The Importance of Mentor Hikes
By Green River Preserve
This morning Senior Mentor Hawk, nine campers, and I ventured into the woods for our Mentor Hike. Instead of riding a bus and singing songs about “three short-legged buzzards” or “Bazooka Bubble Gum” we headed straight for the trail; our legs were the only transportation needed for our morning excursion, called a “walkout.” It was only us and the forest. Hawk and I had the pleasure of hiking with some of our youngest campers, who, in addition to being some of the most curious and eager campers I have ever met, were very concerned with encountering the infamous black bear needed to complete the Green River Preserve Grand Slam. For those who don’t know the Grand Slam includes sightings of four animals: black bear, venomous snake, deer, and wild turkey. These must be seen by at least one camper and one staff member and when all four have been spotted, we get an ice cream party and fireworks celebration.
Hawk explained to us the best ways to respond to a bear if one was encountered, how important it is to be safe and respect these beautiful wild animals, and then the best and safest way to increase our chances of happening upon one while hiking. We learned that by being as silent and stealthy as possible we could potentially come across one. We headed toward Turkey Field, because as every seasoned GRP camper knows, the edges of the field are the best place to sight a shy deer, bear, or turkey. We placed our feet carefully and we kept our talking to a minimum as we headed up the steep hill toward the field. I watched as a group of campers who had been excitedly asking every question possible only moments before began to funnel their energy toward another goal: actually sighting a bear.

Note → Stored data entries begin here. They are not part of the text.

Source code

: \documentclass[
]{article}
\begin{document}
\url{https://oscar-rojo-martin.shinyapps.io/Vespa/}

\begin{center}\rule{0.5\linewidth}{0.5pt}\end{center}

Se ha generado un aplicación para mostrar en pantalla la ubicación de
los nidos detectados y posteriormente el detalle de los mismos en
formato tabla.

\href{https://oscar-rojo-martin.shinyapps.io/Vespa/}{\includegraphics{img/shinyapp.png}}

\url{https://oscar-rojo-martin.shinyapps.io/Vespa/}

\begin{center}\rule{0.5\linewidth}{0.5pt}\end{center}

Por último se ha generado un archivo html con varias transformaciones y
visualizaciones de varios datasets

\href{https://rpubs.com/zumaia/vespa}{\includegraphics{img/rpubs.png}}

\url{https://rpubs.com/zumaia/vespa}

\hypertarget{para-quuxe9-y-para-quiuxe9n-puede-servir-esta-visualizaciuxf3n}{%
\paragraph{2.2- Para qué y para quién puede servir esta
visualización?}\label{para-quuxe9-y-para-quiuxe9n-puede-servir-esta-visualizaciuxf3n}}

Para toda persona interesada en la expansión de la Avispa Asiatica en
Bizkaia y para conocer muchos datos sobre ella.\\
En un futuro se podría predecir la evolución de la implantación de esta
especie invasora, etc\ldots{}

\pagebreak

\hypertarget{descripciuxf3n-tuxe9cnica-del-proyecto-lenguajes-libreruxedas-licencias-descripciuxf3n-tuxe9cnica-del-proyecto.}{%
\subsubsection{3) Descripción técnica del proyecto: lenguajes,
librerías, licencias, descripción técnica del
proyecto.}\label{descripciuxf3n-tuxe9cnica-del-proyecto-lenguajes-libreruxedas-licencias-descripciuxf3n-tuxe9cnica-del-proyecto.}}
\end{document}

Upon reaching the top of the hill and the clearing for the field, we saw no bear or deer or turkey. The campers weren’t too disappointed; instead they were delighted by Hawk’s suggestion that at that very moment, there was an animal nearby in the woods watching us. Hawk reminded us that a squirrel was no less important than a “Grand Slaminal.” With this suggestion the campers became very excited and even more curious about the unknown. They know that there will be many more Mentor Hikes and Campout all this weekend for more opportunities like bear sightings, as well as sightings of rare plants or hidden animals. Their Mentor Hike this morning has kindled their excitement for future adventures and that is the full purpose of each and every Mentor Hike.